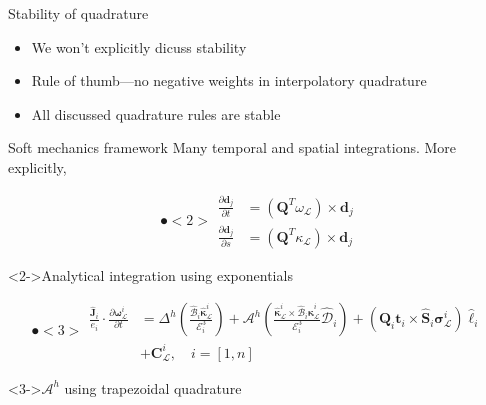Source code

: \documentclass[presentation]{beamer}
\newcommand{\bv}[1]{\ensuremath{\mathbf{#1}}}
\begin{document}
\begin{frame}[label={sec:orgdd3dddf}]{Stability of quadrature}
\begin{itemize}
\item We won't explicitly dicuss stability
\item \alert{Rule of thumb}---no negative weights in interpolatory quadrature
\item All discussed quadrature rules are stable
\end{itemize}
\end{frame}
\begin{frame}[label={sec:org3f920b5}]{Soft mechanics framework}
Many temporal and spatial integrations. More explicitly,

\[ \spot<2>{\begin{aligned}
   \frac{\partial \bv{d}_j}{\partial t} &= \left( \bv{Q}^T
   \omega_{\mathcal{L}}\right) \times \bv{d}_j \\
   \frac{\partial \bv{d}_j}{\partial s} &= \left( \bv{Q}^T
   \kappa_{\mathcal{L}}\right) \times \bv{d}_j
   \end{aligned}} \]
\begin{block}<2->{Analytical integration using exponentials}
\end{block}
\[ \spot<3>{\begin{aligned}\frac{\hat{\mathbf{J}}_i}{e_i} \cdot \frac{\partial
	\boldsymbol{\omega}^i_{\mathcal{L}}}{\partial t} &=
	\Delta^h\left(\frac{\hat{\boldsymbol{\mathcal{B}}}_i\hat{\boldsymbol{\kappa}}_{\mathcal{L}}^{i}}{\mathcal{E}_i^3}\right) +
	\mathcal{A}^h\left(\frac{\hat{\boldsymbol{\kappa}}_{\mathcal{L}}^i\times\hat{\boldsymbol{\mathcal{B}}}_i
	\hat{\boldsymbol{\kappa}}_{\mathcal{L}}^i}{\mathcal{E}_i^3}
	\hat{\mathcal{D}}_i\right) + \left(\mathbf{Q}_i\mathbf{t}_i\times\hat{\mathbf{S}}_i\boldsymbol{\sigma}^i_{\mathcal{L}}\right)\hat{\ell}_i\\
	&+ \mathbf{C}^i_{\mathcal{L}},\quad i=[1,n] \end{aligned}}\]
\begin{block}<3->{\(\mathcal{A}^{h}\) using trapezoidal quadrature}
\end{block}
\end{frame}
\end{document}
· · · · · · ·
REQUIRED WORK.
Copy all lines from the material that contain "boldsymbol".

SOLUTION TO THIS PROBLEM.
	\boldsymbol{\omega}^i_{\mathcal{L}}}{\partial t} &=
	\Delta^h\left(\frac{\hat{\boldsymbol{\mathcal{B}}}_i\hat{\boldsymbol{\kappa}}_{\mathcal{L}}^{i}}{\mathcal{E}_i^3}\right) +
	\mathcal{A}^h\left(\frac{\hat{\boldsymbol{\kappa}}_{\mathcal{L}}^i\times\hat{\boldsymbol{\mathcal{B}}}_i
	\hat{\boldsymbol{\kappa}}_{\mathcal{L}}^i}{\mathcal{E}_i^3}
	\hat{\mathcal{D}}_i\right) + \left(\mathbf{Q}_i\mathbf{t}_i\times\hat{\mathbf{S}}_i\boldsymbol{\sigma}^i_{\mathcal{L}}\right)\hat{\ell}_i\\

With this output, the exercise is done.